Aerial view of Acre.
(photo credit: WIKIMEDIA COMMONS/ISRAELTOURISM)
The National Planning and Building Council has approved the plan to build an Arab city near Acre, but a final vote must still be held on the measure.
The plan, which was approved on Tuesday, now goes to the regional planning committee for comments before a final vote is held, Israeli media reported.
The planned Arab city just east of Acre has drawn conflicting responses, with some rejecting the assignment of the future city to a specific ethnic group, and others congratulating the move to facilitate change in Arab society.
The city would be the first non-Beduin Arab city to be erected in Israel since its establishment. It is planned to have a population of 40,000.
The Jerusalem Post
contacted the Acre Municipality, and it responded, “The mayor [Shimon Lankry] welcomes the government’s decision to establish a new Arab city, and hopes that this will be an adequate response to the general Arab public, which for many years did not find an appropriate housing solution in the villages.”
Prof. Rassem Khamaisi of the geography and environmental studies department at the University of Haifa, who heads the Jewish-Arab Center, has been involved in the planning for the city. He told the Post last week that the city would be developed mostly on a state-owned forest area.
This city would serve as a model that could be replicated in other areas in the country, he said, noting its great importance for the Arab public. Its proximity to a train line would help develop Arab communities in the area, he added.
Khamaisi added that the plan is backed by the Prime Minister’s Office.

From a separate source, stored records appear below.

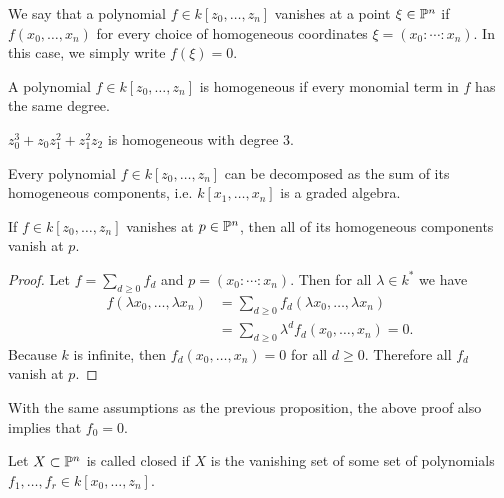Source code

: \documentclass[twoside, 10pt]{article}
\begin{document}
    \begin{defn} We say that a polynomial $f \in k[z_0, \ldots, z_n]$ vanishes
        at a point $\xi \in \P^n$ if $f(x_0, \ldots, x_n)$ for every choice of
        homogeneous coordinates $\xi = (x_0:\cdots:x_n)$. In this case, we
        simply write $f(\xi) = 0$.  \end{defn}

    \begin{defn} A polynomial $f \in k[z_0, \ldots,
    z_n]$ is homogeneous if every monomial term in $f$ has the same degree.
\end{defn}

    \begin{exm} $z_0^3 + z_0z_1^2 + z_1^2z_2$ is homogeneous with degree $3$.
    \end{exm}

    \begin{rmk} Every polynomial $f \in k[z_0, \ldots, z_n]$ can be decomposed
    as the sum of its homogeneous components, i.e. $k[x_1, \ldots, x_n]$ is a
graded algebra.  \end{rmk}

    \begin{prop} If $f \in k[z_0, \ldots, z_n]$ vanishes at $p \in \P^n$, then
        all of its homogeneous components vanish at $p$.  \begin{proof} Let $f
            = \sum_{d \geq 0} f_d$ and $p = (x_0:\cdots:x_n)$. Then for all
            $\lambda \in k^*$ we have \begin{align*} f(\lambda x_0, \ldots,
            \lambda x_n) &= \sum_{d \geq 0} f_d(\lambda x_0, \ldots, \lambda
        x_n) \\ &= \sum_{d \geq 0} \lambda^d f_d(x_0, \ldots, x_n) = 0.
    \end{align*} Because $k$ is infinite, then $f_d(x_0, \ldots, x_n) = 0$ for
    all $d \geq 0$. Therefore all $f_d$ vanish at $p$.  \end{proof} \end{prop}

    \begin{rmk} With the same assumptions as the previous proposition, the
    above proof also implies that $f_0 = 0$.  \end{rmk}

    \begin{defn} Let $X \subset \P^n$ is called closed if $X$ is
    the vanishing set of some set of polynomials $f_1, \ldots, f_r \in k[x_0,
\ldots, z_n]$.  \end{defn}
\end{document}
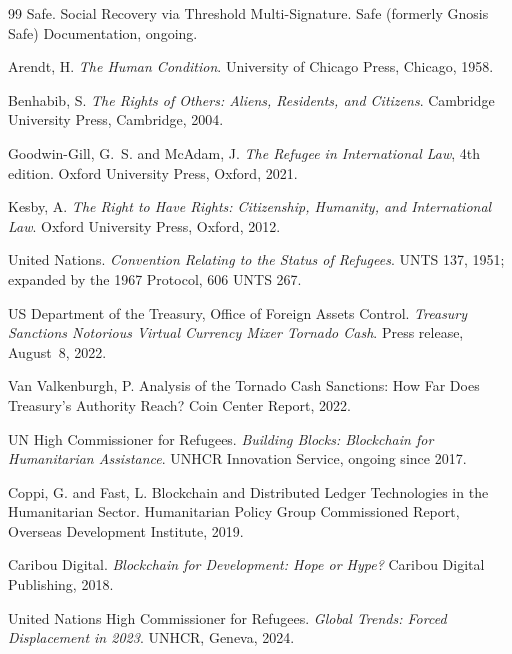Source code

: \documentclass[11pt,a4paper]{article}
\theoremstyle{remark}
\begin{document}
\begin{thebibliography}{99}
Safe.
\newblock Social Recovery via Threshold Multi-Signature.
\newblock Safe (formerly Gnosis Safe) Documentation, ongoing.

Arendt, H.
\newblock \emph{The Human Condition}.
\newblock University of Chicago Press, Chicago, 1958.

Benhabib, S.
\newblock \emph{The Rights of Others: Aliens, Residents, and
  Citizens}.
\newblock Cambridge University Press, Cambridge, 2004.

Goodwin-Gill, G.~S. and McAdam, J.
\newblock \emph{The Refugee in International Law}, 4th edition.
\newblock Oxford University Press, Oxford, 2021.

Kesby, A.
\newblock \emph{The Right to Have Rights: Citizenship, Humanity, and
  International Law}.
\newblock Oxford University Press, Oxford, 2012.

United Nations.
\newblock \emph{Convention Relating to the Status of Refugees}.
 UNTS 137, 1951; expanded by the 1967 Protocol,
  606 UNTS 267.

US Department of the Treasury, Office of Foreign Assets Control.
\newblock \emph{Treasury Sanctions Notorious Virtual Currency
  Mixer Tornado Cash}.
\newblock Press release, August~8, 2022.

Van Valkenburgh, P.
\newblock Analysis of the Tornado Cash Sanctions: How Far Does
  Treasury's Authority Reach?
\newblock Coin Center Report, 2022.

UN High Commissioner for Refugees.
\newblock \emph{Building Blocks: Blockchain for Humanitarian
  Assistance}.
\newblock UNHCR Innovation Service, ongoing since 2017.

Coppi, G. and Fast, L.
\newblock Blockchain and Distributed Ledger Technologies in the
  Humanitarian Sector.
\newblock Humanitarian Policy Group Commissioned Report, Overseas
  Development Institute, 2019.

Caribou Digital.
\newblock \emph{Blockchain for Development: Hope or Hype?}
\newblock Caribou Digital Publishing, 2018.

United Nations High Commissioner for Refugees.
\newblock \emph{Global Trends: Forced Displacement in 2023}.
\newblock UNHCR, Geneva, 2024.

\end{thebibliography}
\end{document}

Ari Briggs, international relations director of Regavim, an NGO seeking to ensure responsible, legal and accountable use of national land, told the Post last week that he does not understand the idea of building a new Arab city, and wondered why a city has to be defined on an ethnic basis.
“Everyone should have the ability to be involved in the tender process and purchase apartments,” argued Briggs.
“The claim that Israeli Arab towns don’t have enough land to build on is not true, based on our research that shows that there is enough room in current residential-zoned areas to continue building until 2040,” he added.